Dopo quasi otto anni di guerra in Siria, la Direttrice generale dell’UNICEF Henrietta Fore diffida dal credere che la fine delle violenze sia imminente. Gli scontri non avevano mai mietuto tante giovani vite come nel 2018.
Il 15 marzo, cade l’ottavo anniversario dello scoppio della guerra in Siria. Benché gli scontri si siano attenuati in diverse regioni, la fine delle violenze è tutt’altro che imminente, basti pensare che mai erano state mietute tante giovani vite come nel 2018, anno in cui, secondo le cifre ufficiali dell’ONU, sono morti oltre 1100 bambini. I 262 attacchi ai danni di scuole e centri sanitari sono un altro drammatico record registrato l’anno scorso.
«Credere che il conflitto in Siria sia ormai giunto alla conclusione è un pericoloso malinteso», ha dichiarato Henrietta Fore in vista della conferenza internazionale dei donatori in programma dal 12 al 14 marzo a Bruxelles. «La guerra non è finita, in alcune aree del paese le minacce per i bambini sono le stesse degli ultimi otto anni.»
Henrietta Fore ha menzionato per esempio Rukban, una regione sul confine con la Giordania quasi completamente isolata dal resto del paese, e il campo profughi di Al Hol, nel nord-est della Siria, dove nel frattempo sono ammassate oltre 65 000 persone in condizioni vieppiù tragiche.
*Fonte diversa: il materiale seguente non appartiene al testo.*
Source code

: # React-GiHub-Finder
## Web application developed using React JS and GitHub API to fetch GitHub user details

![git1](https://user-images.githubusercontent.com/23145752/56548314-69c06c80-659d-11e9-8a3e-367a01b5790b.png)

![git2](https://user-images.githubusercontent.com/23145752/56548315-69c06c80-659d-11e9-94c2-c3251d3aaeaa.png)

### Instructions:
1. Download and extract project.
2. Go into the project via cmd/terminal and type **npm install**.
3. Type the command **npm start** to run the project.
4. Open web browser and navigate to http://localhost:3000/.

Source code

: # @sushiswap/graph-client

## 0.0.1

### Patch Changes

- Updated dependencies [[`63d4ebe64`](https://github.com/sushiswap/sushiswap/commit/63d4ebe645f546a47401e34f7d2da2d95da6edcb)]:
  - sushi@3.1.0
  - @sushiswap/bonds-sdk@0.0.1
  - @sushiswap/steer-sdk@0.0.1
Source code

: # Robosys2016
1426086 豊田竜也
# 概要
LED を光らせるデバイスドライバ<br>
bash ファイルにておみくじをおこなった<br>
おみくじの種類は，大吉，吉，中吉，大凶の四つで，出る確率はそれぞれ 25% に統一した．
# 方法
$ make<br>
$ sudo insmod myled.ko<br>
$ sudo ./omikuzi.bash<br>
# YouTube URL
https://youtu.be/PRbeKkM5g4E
Ma sono molte le aree in cui violenza e miseria continuano a farla da padrone.
«L’UNICEF torna a ricordare a tutte le parti in conflitto e alla comunità internazionale che sono i bambini le prime vittime della guerra. Ogni nuovo giorno di scontri rappresenta un ulteriore pezzo di infanzia rubata», ha concluso la Direttrice generale dell’UNICEF.